__Task directions__
Return every entry below exactly as written.

Dataset entries
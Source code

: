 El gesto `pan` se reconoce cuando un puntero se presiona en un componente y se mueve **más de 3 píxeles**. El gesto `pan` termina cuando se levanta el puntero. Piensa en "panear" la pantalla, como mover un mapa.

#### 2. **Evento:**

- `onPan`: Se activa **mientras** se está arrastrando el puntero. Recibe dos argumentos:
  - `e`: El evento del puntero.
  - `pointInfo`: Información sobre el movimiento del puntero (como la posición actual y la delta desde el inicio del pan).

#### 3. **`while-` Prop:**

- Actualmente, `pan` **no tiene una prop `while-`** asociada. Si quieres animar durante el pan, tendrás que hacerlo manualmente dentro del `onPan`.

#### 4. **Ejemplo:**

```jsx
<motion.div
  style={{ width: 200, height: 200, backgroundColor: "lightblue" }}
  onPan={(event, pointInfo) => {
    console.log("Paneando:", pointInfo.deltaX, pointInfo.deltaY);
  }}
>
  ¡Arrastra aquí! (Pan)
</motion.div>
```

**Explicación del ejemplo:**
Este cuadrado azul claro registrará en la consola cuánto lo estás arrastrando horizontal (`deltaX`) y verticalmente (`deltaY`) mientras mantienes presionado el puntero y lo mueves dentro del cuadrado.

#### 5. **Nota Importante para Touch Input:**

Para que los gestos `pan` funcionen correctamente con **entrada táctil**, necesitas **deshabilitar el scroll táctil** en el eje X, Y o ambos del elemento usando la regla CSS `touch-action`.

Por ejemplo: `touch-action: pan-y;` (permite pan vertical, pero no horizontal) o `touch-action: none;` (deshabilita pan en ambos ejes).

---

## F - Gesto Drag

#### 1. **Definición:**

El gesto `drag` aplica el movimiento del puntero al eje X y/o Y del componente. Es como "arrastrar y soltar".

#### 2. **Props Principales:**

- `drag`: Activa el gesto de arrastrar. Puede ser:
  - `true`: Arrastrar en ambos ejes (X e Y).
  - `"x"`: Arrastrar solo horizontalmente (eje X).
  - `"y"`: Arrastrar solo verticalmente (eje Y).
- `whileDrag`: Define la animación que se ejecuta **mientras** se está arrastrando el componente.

__Response below__
Source code

: El gesto `pan` se reconoce cuando un puntero se presiona en un componente y se mueve **más de 3 píxeles**. El gesto `pan` termina cuando se levanta el puntero. Piensa en "panear" la pantalla, como mover un mapa.

#### 2. **Evento:**

- `onPan`: Se activa **mientras** se está arrastrando el puntero. Recibe dos argumentos:
  - `e`: El evento del puntero.
  - `pointInfo`: Información sobre el movimiento del puntero (como la posición actual y la delta desde el inicio del pan).

#### 3. **`while-` Prop:**

- Actualmente, `pan` **no tiene una prop `while-`** asociada. Si quieres animar durante el pan, tendrás que hacerlo manualmente dentro del `onPan`.

#### 4. **Ejemplo:**

```jsx
<motion.div
  style={{ width: 200, height: 200, backgroundColor: "lightblue" }}
  onPan={(event, pointInfo) => {
    console.log("Paneando:", pointInfo.deltaX, pointInfo.deltaY);
  }}
>
  ¡Arrastra aquí! (Pan)
</motion.div>
```

**Explicación del ejemplo:**
Este cuadrado azul claro registrará en la consola cuánto lo estás arrastrando horizontal (`deltaX`) y verticalmente (`deltaY`) mientras mantienes presionado el puntero y lo mueves dentro del cuadrado.

#### 5. **Nota Importante para Touch Input:**

Para que los gestos `pan` funcionen correctamente con **entrada táctil**, necesitas **deshabilitar el scroll táctil** en el eje X, Y o ambos del elemento usando la regla CSS `touch-action`.

Por ejemplo: `touch-action: pan-y;` (permite pan vertical, pero no horizontal) o `touch-action: none;` (deshabilita pan en ambos ejes).

---

## F - Gesto Drag

#### 1. **Definición:**

El gesto `drag` aplica el movimiento del puntero al eje X y/o Y del componente. Es como "arrastrar y soltar".

#### 2. **Props Principales:**

- `drag`: Activa el gesto de arrastrar. Puede ser:
  - `true`: Arrastrar en ambos ejes (X e Y).
  - `"x"`: Arrastrar solo horizontalmente (eje X).
  - `"y"`: Arrastrar solo verticalmente (eje Y).
- `whileDrag`: Define la animación que se ejecuta **mientras** se está arrastrando el componente.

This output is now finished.